Wednesday, May 16, 2007

I feel for you, Swede.

Finally finished American Pastoral, took me longer than I would have liked due to my family being in town, my brother's graduation and you know, various occurences.

So. I liked it. I didn't love it. I can see why it's an important book, and I appreciate how sprawling it is, how complete of a world it paints in terms of capturing the times and life of a blue collar family from Newark. It raises a lot of interesting thoughts and issues on what it is to make it in America and not make it, to be part of history. But beyond that, there's the questions of what it is to be a father, a family, a daughter, the kind of responsibility one should or shouldn't take, and how much control is it that we have over things? It's some heavy thoughts and stuff, set in a time of turmoil. It is clearly an intelligent book. But I guess it failed to move me to the depths that I would like to be moved. Some sentiments resonated with me, but the entire time I just kept thinking, Skip Zuckerman imagined all of this, so how am I supposed to even take any of this as fact?

Okay, now, aside from that, I did quite feel for the Swede, who did everything he could in the right way and yet everything still fell to shit. I also really identified with him at times, because I feel like I can be the same way - trying to make everyone happy, trying to tell people what they want to hear, straddling that middle, being who I can be that makes it work. And this part, I can relate so much:

She was nothing like the one he had imagined. And that was not because she had been passing herself off with him as something else or somebody else but because he had understood her no better than he was able to understand anyone. How to penetrate to the interior of people was some skill or capacity he did not possess. He just did not have the combination to that lock. Everybody who flashed the signs of goodness he took to be good. Everybody who flashed the signs of loyalty he took to be loyal. Everybody who flashed the signs of intelligence he took to be intelligent. And so he had failed to see into his daughter, failed to see into his wife, failed to see into his one and only mistress - probably had never even begun to see into himself.
--[pgs 409-410]

I so often feel like I'm horrible at looking into people... maybe because I want to believe in the best in people. Seemingly how Swede is. Does that make us both stupid? Too idealistic? To believe that this American dream is ours to hold if we just act the way we're supposed to? Is that the point here? Well, I'd venture that there are many points made here (some lost on me, I'm sure), but here now is the one that me at quarter-life (and of a different background) could most easily grasp. But now I digress.

Craft-wise, it was interesting to see how incredibly inconsistent it was, and yet it worked. The point of view shifts were what got me most notably, after the long diatribes and introspections, sometimes the point of view would shift for a moment, and that I found jarring at times. Yet it worked somehow. It's actually interesting. Starting from page 90ish, you could all but not realize that this story is actually a first person narrative, because, except for a few moments here and there, it pretty faithfully follows a close-ish 3rd. But when you remember it's actually a fictional imagining of Skip's in the 1st... I don't know, it changes things. It makes you wonder this whole setup, the whole point. Somehow he gets away with it.

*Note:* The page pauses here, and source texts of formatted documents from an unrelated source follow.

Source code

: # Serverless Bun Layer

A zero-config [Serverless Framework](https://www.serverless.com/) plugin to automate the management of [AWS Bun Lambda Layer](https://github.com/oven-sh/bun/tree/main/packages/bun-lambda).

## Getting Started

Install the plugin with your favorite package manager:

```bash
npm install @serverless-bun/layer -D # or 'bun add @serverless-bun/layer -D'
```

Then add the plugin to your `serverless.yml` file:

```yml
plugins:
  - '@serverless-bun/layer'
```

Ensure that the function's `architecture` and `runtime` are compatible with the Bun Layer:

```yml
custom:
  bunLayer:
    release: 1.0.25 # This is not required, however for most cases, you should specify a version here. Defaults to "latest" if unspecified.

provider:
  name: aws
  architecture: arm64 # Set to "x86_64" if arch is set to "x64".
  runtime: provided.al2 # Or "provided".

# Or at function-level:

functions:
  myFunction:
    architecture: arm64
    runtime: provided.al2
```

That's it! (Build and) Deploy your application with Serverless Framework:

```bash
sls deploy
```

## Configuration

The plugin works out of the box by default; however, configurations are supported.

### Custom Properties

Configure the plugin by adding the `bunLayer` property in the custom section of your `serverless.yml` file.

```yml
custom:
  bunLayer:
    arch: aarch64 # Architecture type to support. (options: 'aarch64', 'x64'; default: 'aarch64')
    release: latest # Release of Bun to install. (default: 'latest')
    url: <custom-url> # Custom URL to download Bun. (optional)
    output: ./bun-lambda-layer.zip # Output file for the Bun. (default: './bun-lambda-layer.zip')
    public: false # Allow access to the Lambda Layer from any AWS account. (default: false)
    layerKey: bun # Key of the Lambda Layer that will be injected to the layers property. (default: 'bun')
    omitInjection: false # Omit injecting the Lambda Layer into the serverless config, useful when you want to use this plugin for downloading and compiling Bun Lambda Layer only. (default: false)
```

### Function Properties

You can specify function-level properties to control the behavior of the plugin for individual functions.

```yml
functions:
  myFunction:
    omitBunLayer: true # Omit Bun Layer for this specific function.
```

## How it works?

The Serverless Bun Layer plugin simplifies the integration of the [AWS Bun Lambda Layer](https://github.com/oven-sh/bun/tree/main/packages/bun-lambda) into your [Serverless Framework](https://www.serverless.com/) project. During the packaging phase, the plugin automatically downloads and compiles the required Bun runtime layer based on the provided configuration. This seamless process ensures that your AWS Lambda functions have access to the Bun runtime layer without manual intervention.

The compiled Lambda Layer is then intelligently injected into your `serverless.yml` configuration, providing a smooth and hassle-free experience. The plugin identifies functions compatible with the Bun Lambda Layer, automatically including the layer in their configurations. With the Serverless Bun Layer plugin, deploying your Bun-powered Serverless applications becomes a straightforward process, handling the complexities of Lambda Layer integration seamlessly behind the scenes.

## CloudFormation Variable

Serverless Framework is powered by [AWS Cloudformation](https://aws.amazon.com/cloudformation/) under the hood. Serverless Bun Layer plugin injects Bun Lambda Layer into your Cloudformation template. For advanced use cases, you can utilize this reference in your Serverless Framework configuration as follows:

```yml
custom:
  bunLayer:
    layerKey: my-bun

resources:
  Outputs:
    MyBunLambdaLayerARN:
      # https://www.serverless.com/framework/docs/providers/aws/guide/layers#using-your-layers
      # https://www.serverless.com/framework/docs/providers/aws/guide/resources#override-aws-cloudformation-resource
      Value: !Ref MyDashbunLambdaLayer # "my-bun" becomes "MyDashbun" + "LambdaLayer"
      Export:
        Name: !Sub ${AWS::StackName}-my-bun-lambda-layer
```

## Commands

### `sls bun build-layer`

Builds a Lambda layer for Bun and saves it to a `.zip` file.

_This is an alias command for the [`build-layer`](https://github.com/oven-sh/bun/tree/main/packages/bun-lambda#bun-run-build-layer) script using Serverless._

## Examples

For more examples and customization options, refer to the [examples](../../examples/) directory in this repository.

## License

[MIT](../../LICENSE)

So I had so much more to say about this book while I was reading it, because it was so dense, but because I loathe to markup my books, and I didn't have enough bookmarks to go around (I really want to write some company and tell them to please make bookmarks with little tab dispensers so I can mark pages), I forgot which passages they were and therefore, have also lost the little thoughts and issues I wanted to discuss.

I am definitely interested in reading another Roth, just to get a better sense of what the rest of books are like, how they differ in setup. I may do Plot Against America next, only because that concept has intrigued me.

Anyway, all in all, I thought this was an impressive work in its density, but on a subjective personal level, while it was thought-provoking, I didn't get as much personal satisfaction out of it as I have with other books. But definitely worth the read. I did like it.

On to the next. I know I should be forcing myself to read someone new or classic (I am on a classic turn now technically), but I've been itching to read the Ishiguro book I bought almost two months ago for awhile now. So I'm going to cave and do some pleasure reading. I love Ishiguro.